The plan calls for providing assistance to the most poorly funded plans while using “as little taxpayer dollars as possible,” Grassley said. It also proposes a strategy to stabilize the multiemployer pension system and the long-term solvency of the Pension Benefit Guaranty Corporation, a federally chartered entity that supports insolvent pensions.

Opportunities for a broader fix

Some object to the miners’ legislation for one key reason: It involves providing taxpayer assistance to a private sector pension plan, said Rachel Greszler, a research fellow at the Heritage Foundation, a conservative think tank.

Both the miners’ and House-approved multiemployer reform are “just a pure bailout without any reform,” Greszler said.

A better fix would be to come up with a plan that would minimize losses for those in insolvent plans and take taxpayer money out of the equation, she said.

That would require increasing the premiums the plans pay based on how well they are funded.

For many workers, it would also require benefit cuts to make sure the plan is still around when younger workers need it.

“The longer you wait, the more difficult and harmful it becomes to the people who are affected,” Greszler said.

Joshua Gotbaum, a guest scholar for economic studies at Brookings Institution, said there are limited options to solve the problem without raising taxes.

With just one union company still in existence, raising the plan’s premiums doesn’t necessarily work, Gotbaum said.

Plus, cutting benefits would hit mineworkers, with an average pension of $4,000 a year, hard, he said.

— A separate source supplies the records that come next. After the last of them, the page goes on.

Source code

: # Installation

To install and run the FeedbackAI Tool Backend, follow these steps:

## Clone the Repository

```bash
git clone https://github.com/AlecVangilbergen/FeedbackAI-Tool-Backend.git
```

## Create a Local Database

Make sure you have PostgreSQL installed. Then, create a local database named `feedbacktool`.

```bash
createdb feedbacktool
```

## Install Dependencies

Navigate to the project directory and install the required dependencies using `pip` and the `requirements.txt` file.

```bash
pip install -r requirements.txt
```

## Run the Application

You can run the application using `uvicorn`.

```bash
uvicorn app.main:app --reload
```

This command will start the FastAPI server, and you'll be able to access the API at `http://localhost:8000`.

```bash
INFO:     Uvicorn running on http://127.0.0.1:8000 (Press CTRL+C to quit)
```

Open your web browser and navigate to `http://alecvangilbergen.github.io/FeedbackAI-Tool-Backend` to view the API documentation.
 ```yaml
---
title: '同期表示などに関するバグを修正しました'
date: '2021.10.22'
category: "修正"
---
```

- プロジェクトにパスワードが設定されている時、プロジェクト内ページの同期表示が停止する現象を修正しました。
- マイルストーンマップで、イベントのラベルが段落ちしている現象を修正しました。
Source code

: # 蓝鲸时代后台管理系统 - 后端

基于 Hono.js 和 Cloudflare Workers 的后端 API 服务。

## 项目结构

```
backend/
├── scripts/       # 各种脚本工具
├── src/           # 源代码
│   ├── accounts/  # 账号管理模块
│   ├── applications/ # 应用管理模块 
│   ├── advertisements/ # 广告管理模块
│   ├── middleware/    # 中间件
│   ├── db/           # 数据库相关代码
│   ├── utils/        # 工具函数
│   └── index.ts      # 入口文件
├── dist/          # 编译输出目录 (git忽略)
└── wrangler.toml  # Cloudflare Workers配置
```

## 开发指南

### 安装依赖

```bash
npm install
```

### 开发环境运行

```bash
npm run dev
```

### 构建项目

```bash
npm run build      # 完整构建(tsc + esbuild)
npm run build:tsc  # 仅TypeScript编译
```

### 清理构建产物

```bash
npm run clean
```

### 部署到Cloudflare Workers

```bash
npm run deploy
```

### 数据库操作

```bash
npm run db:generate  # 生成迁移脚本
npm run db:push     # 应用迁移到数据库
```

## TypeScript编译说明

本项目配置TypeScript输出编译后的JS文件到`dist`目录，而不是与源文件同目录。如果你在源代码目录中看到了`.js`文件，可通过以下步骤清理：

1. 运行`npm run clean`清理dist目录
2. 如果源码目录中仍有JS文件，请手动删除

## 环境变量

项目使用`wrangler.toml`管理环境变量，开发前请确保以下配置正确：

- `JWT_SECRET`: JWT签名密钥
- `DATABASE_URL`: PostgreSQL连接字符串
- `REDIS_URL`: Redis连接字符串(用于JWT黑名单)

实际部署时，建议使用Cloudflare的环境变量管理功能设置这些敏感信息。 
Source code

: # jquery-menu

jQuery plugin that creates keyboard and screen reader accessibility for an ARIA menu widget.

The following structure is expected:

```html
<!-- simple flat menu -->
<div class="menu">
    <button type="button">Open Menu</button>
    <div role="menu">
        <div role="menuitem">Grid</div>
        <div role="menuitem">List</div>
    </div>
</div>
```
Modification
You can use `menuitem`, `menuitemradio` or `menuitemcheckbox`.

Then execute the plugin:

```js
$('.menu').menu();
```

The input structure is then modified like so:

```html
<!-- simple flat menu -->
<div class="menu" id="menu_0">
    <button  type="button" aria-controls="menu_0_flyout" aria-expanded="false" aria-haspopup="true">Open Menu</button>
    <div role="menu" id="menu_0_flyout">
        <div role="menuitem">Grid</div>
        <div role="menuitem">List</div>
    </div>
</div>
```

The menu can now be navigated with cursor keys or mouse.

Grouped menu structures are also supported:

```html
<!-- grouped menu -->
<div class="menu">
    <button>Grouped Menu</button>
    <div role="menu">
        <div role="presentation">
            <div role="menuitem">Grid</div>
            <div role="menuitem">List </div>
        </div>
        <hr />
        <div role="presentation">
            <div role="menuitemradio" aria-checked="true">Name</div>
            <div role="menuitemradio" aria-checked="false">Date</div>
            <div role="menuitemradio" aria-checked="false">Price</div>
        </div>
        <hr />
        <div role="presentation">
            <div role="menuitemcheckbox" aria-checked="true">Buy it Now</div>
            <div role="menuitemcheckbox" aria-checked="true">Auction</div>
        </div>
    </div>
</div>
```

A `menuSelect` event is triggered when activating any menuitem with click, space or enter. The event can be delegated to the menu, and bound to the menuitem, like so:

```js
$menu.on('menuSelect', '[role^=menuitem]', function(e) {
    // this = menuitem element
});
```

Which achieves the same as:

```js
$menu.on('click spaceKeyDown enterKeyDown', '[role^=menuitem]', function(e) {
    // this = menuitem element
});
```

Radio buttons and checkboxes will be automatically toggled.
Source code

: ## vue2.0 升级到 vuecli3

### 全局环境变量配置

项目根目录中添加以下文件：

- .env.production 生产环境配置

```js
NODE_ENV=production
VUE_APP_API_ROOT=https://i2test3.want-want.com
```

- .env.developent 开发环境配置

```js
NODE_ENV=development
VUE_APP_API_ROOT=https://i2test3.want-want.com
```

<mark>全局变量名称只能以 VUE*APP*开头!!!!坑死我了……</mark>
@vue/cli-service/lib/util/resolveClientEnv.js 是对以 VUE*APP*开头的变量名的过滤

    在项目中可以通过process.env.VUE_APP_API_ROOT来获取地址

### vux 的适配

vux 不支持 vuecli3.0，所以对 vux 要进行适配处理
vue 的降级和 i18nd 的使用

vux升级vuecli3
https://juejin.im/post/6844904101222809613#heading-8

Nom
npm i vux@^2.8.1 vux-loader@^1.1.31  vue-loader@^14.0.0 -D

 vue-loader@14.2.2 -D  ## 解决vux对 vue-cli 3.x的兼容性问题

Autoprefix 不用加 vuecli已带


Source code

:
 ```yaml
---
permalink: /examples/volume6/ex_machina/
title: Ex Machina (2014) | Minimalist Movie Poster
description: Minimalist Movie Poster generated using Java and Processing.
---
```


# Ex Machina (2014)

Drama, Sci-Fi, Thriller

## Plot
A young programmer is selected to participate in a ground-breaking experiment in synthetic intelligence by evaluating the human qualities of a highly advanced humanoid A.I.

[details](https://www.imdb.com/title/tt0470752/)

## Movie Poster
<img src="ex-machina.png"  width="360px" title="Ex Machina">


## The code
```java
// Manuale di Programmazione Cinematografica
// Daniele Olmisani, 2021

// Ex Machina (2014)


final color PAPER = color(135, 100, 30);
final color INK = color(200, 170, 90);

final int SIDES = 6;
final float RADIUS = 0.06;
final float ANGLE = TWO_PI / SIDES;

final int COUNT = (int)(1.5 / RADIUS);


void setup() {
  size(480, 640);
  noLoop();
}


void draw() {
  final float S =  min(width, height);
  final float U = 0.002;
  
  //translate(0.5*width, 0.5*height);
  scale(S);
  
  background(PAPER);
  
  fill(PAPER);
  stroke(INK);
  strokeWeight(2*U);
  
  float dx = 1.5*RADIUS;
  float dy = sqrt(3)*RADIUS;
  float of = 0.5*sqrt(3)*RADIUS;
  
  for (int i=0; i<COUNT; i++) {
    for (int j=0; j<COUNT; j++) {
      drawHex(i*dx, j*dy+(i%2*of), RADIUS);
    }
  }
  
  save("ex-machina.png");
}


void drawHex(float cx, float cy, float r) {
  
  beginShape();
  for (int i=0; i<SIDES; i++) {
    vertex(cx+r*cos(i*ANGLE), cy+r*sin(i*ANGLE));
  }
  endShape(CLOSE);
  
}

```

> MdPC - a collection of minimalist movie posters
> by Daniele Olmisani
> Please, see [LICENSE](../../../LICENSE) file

“You don’t want mineworker retirees … instead of getting $4,000 a year plus Social Security, getting $800,” Gotbaum said.

Without this fix, the miners’ pension fund could run out of money as soon as next year. Meanwhile, the other funds that are in trouble likely have a couple more years to go, Gotbaum said.

That paves the way for more negotiations in 2020 for an alternative to the Butch Lewis Act, which Senate Republicans have not embraced.

The good news is that it’s likely that lawmakers on both sides will be willing to address the problem.

“Even when Congress is really split, you still have Democrats and Republicans who are willing to talk to each other about this issue,” Gotbaum said. “They are aware of the human consequences of doing nothing.”